Brandekens by Gillis Mostaert in the Ximenez House

The inventory lists two paintings of fires by the Antwerp artist Gillis Mostaert (1528-1598). One of these, a painting described simply as a fire ("een schilderye Brandeken") is documented for the room adjacent to the large sitting room in the back part of the house, while a painting of the Burning of Troy ("een schilderye Brant van Troyen") hung in the sitting room facing the street. The latter was displayed near Rubens's large canvas depicting the Birth of Venus, thus complementing the allegory of water's generative force with that of fire's destructive power. In the art literature of the period, depictions of fires (branden, brandekens) were considered a subject in which Netherlandish painters excelled, and Gillis Mostaert's fires and nocturnal scenes were among the most sought after pieces of this genre. Their value increased after Mostaert's death, perhaps not least due to the central positions afforded to "reflexy const" by art lovers and collectors, as documented in Karel van Mander's Schilder-boeck of 1604. In February 1595, Archduke Ernest of Austria (1553-1595), Governor General of the Netherlands, acquired "two paintings of men and fire" ("zway gemäl von menschen und feuer") by Mostaert. Two paintings representing fires, a "landscape with a fire, pillaging and skirmish" and a "landscape on copper, with a nocturnal fire, adorned with a monastery" are recorded in the 1607 probate inventory of François Perrenot de Granvelle (1559-1607), the younger brother of Cardinal Antoine Perrenot de Granvelle. Filips van Valckenisse (1557-1614), Lord of Hemiksem, head of the Antwerp militia and perhaps Antwerp's greatest art collector, owned over 50 paintings by or after Mostaert. Ximenez, who experimented in the making of glass in imitation of precious stones, must have appreciated the artist's virtuoso handling of lights and colors; Mostaert's oil paintings, for which he often used copper as a support, appear with a certain luster or glow not unlike that of jewels or glass.

Christine Göttler, University of Bern

Literature

Göttler, Christine. "Gillis Mostaert's Depictions of Fires: Uses of Historia in Sixteenth-Century Antwerp." Trading Values: Cultural Translation in Early Modern Antwerp.

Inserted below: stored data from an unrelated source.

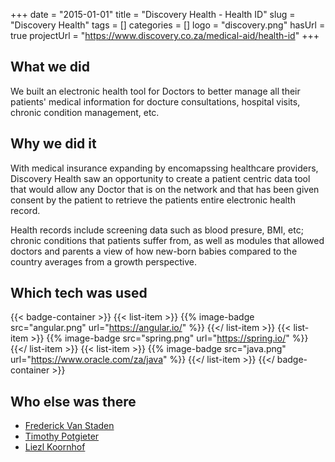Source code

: +++ 
date = "2015-01-01"
title = "Discovery Health - Health ID"
slug = "Discovery Health" 
tags = []
categories = []
logo = "discovery.png"
hasUrl = true
projectUrl = "https://www.discovery.co.za/medical-aid/health-id"
+++

## What we did
We built an electronic health tool for Doctors to better manage all their patients' medical information for docture consultations, hospital visits, chronic condition management, etc.

## Why we did it
With medical insurance expanding by encomapssing healthcare providers, Discovery Health saw an opportunity to create a patient centric data tool that would allow any Doctor that is on the network and that has been given consent by the patient to retrieve the patients entire electronic health record.

Health records include screening data such as blood presure, BMI, etc; chronic conditions that patients suffer from, as well as modules that allowed doctors and parents a view of how new-born babies compared to the country averages from a growth perspective.


## Which tech was used

{{< badge-container >}}
  {{< list-item >}}
    {{% image-badge src="angular.png" url="https://angular.io/" %}}
  {{</ list-item >}}
  {{< list-item >}}
    {{% image-badge src="spring.png" url="https://spring.io/" %}}
  {{</ list-item >}}
  {{< list-item >}}
    {{% image-badge src="java.png" url="https://www.oracle.com/za/java" %}}
  {{</ list-item >}}
{{</ badge-container >}}

## Who else was there
* [Frederick Van Staden](https://www.linkedin.com/in/frederickvanstaden/)
* [Timothy Potgieter](https://www.linkedin.com/in/timothy-potgieter-0bb591119/)
* [Liezl Koornhof](https://www.linkedin.com/in/liezl-koornhof-107a4060/)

Eds. Christine Göttler, Bart Ramakers, and Joanna Woodall. Netherlands Yearbook for History of Art 14 (2014) (forthcoming).

Göttler, Christine. "Fire, Smoke and Vapour: Jan Brueghel's 'Poetic Hell:' 'Ghespoock' in Early Modern European Art." Spirits Unseen: The Representation of Subtle Bodies in Early Modern European Culture. Eds. Christine Göttler, and Wolfgang Neuber. Intersections 9. Leiden: Brill, 2007. 19-46.

Gillis Mostaert (?), Burning of Troy, Wallraf-Richartz-Museum & Fondation Corboud, Cologne. Image: © Rheinisches Bildarchiv Köln.